A large caveat here: Most of us want to find invisible meanings in Colouring Pages, but be cautious about overinterpreting. It’s not smart to read too much into your child’s sketches. Instead, use them as an possibility to talk with your son or daughter about what he or she has drawn. Then ask questions about them to improve communication between you. Do your best to avoid giving too many of your impressions. I purposely keep the discussion very open-ended: “Tell me about your color. Who are the people in the picture? What are they doing?” For examples of what you might be looking for with your own children, check out my research of these kids’ Coloring Web pages.
This first picture is a superb example of how artwork can be a springboard for chat. It was drawn by an individual of mine when she was 11. She experienced lived by themselves with her mother since labor and birth and she’s no siblings.
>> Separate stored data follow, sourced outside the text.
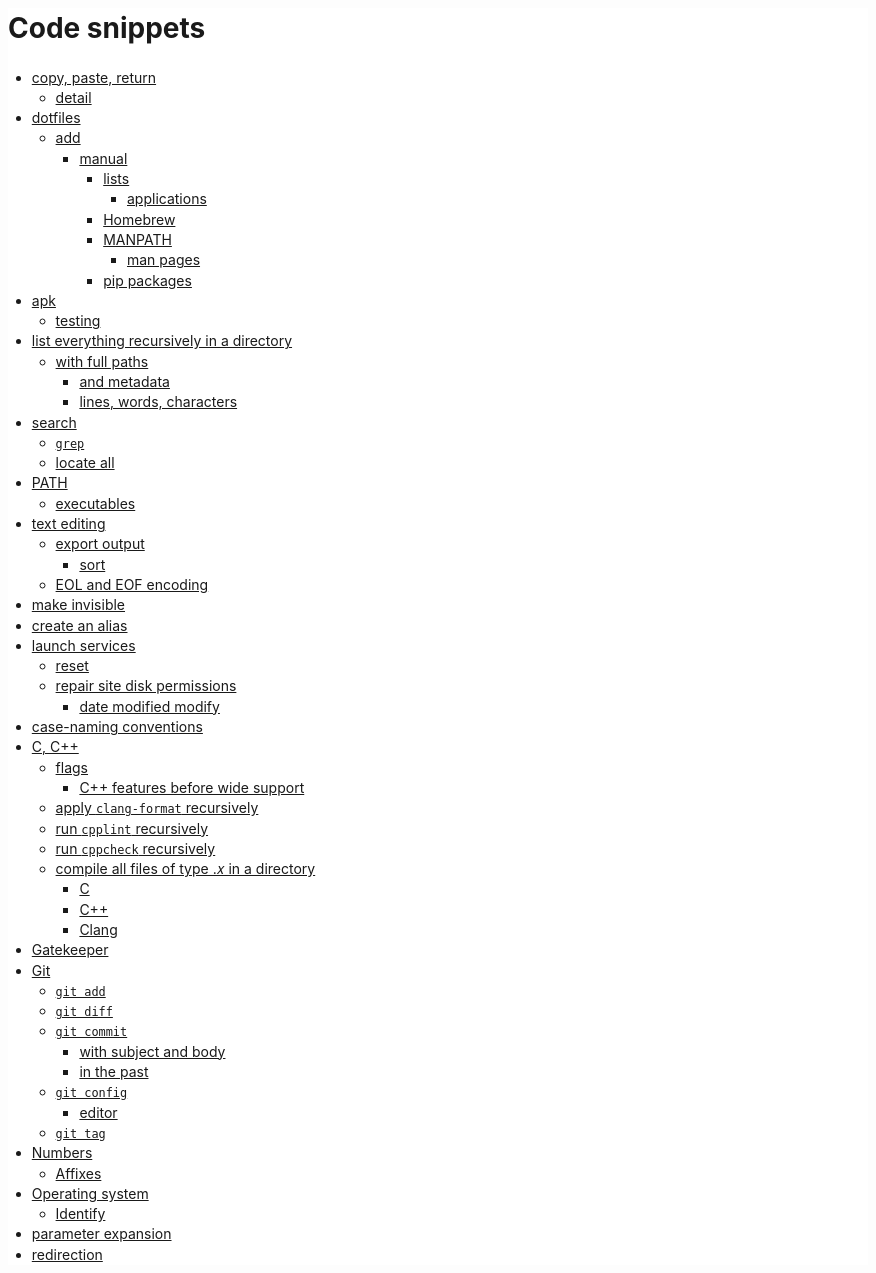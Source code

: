 # Code snippets



- [copy, paste, return](#copy-paste-return)
  - [detail](#detail)
- [dotfiles](#dotfiles)
  - [add](#add)
    - [manual](#manual)
      - [lists](#lists)
        - [applications](#applications)
      - [Homebrew](#homebrew)
      - [MANPATH](#manpath)
        - [man pages](#man-pages)
      - [pip packages](#pip-packages)
- [apk](#apk)
  - [testing](#testing)
- [list everything recursively in a directory](#list-everything-recursively-in-a-directory)
  - [with full paths](#with-full-paths)
    - [and metadata](#and-metadata)
    - [lines, words, characters](#lines-words-characters)
- [search](#search)
  - [`grep`](#grep)
  - [locate all](#locate-all)
- [PATH](#path)
  - [executables](#executables)
- [text editing](#text-editing)
  - [export output](#export-output)
    - [sort](#sort)
  - [EOL and EOF encoding](#eol-and-eof-encoding)
- [make invisible](#make-invisible)
- [create an alias](#create-an-alias)
- [launch services](#launch-services)
  - [reset](#reset)
  - [repair site disk permissions](#repair-site-disk-permissions)
    - [date modified modify](#date-modified-modify)
- [case-naming conventions](#case-naming-conventions)
- [C, C++](#c-c)
  - [flags](#flags)
    - [C++ features before wide support](#c-features-before-wide-support)
  - [apply `clang-format` recursively](#apply-clang-format-recursively)
  - [run `cpplint` recursively](#run-cpplint-recursively)
  - [run `cppcheck` recursively](#run-cppcheck-recursively)
  - [compile all files of type .𝑥 in a directory](#compile-all-files-of-type-𝑥-in-a-directory)
    - [C](#c)
    - [C++](#c-1)
    - [Clang](#clang)
- [Gatekeeper](#gatekeeper)
- [Git](#git)
  - [`git add`](#git-add)
  - [`git diff`](#git-diff)
  - [`git commit`](#git-commit)
    - [with subject and body](#with-subject-and-body)
    - [in the past](#in-the-past)
  - [`git config`](#git-config)
    - [editor](#editor)
  - [`git tag`](#git-tag)
- [Numbers](#numbers)
  - [Affixes](#affixes)
- [Operating system](#operating-system)
  - [Identify](#identify)
- [parameter expansion](#parameter-expansion)
- [redirection](#redirection)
On the surface, her physical health, schoolwork, and interpersonal development were just fine. But she made friends slowly and she was unusually wary of leaving her mom to go to friends’ properties. She preferred to obtain friends come to her house and play while her mom was nearby. I had been worried that their close relationship got in the way of her learning how to separate from her mommy, which really is a necessary part of development.
I hadn’t had the opportunity to understand this point across at earlier office sessions. But with this colouring, I put an opening. Just how they were placed so closely together, and the fact that a short string connected the mom and daughter, stood out to me. AFTER I asked Mother, “What do you think about this picture?” she in the beginning talked happily about her daughter’s color skills. But then she admitted that she could see what I’d been striving to state about their marriage. We could actually speak about it, and she kept the office determined to help her girl (and herself ) learn how to separate psychologically while preserving their loving and close romantic relationship.
Color skills often get started to tell a tale in kindergarten. Although kids at this age have a tendency to use simple keep figures, you will often opt for things up from facial expressions, where family members are placed, and what they’re doing. This second picture, drawn by a 5-year-old girl, can be an exemplory case of that. She drew her mother on the considerably left, followed by the family dog, her dad, herself, and her 8-year-old sibling. The girl drew herself as bigger than her parents — this typically reflects good self-esteem. It’s worthwhile noting that she positioned herself between her daddy and sibling: When children are between 4 and 6 years old, they create a sense of these gender identity. As part of this normal developmental process, girls often get actually and emotionally closer to their father (males this age have a tendency to get nearer to their mom), and the emotions are temporary.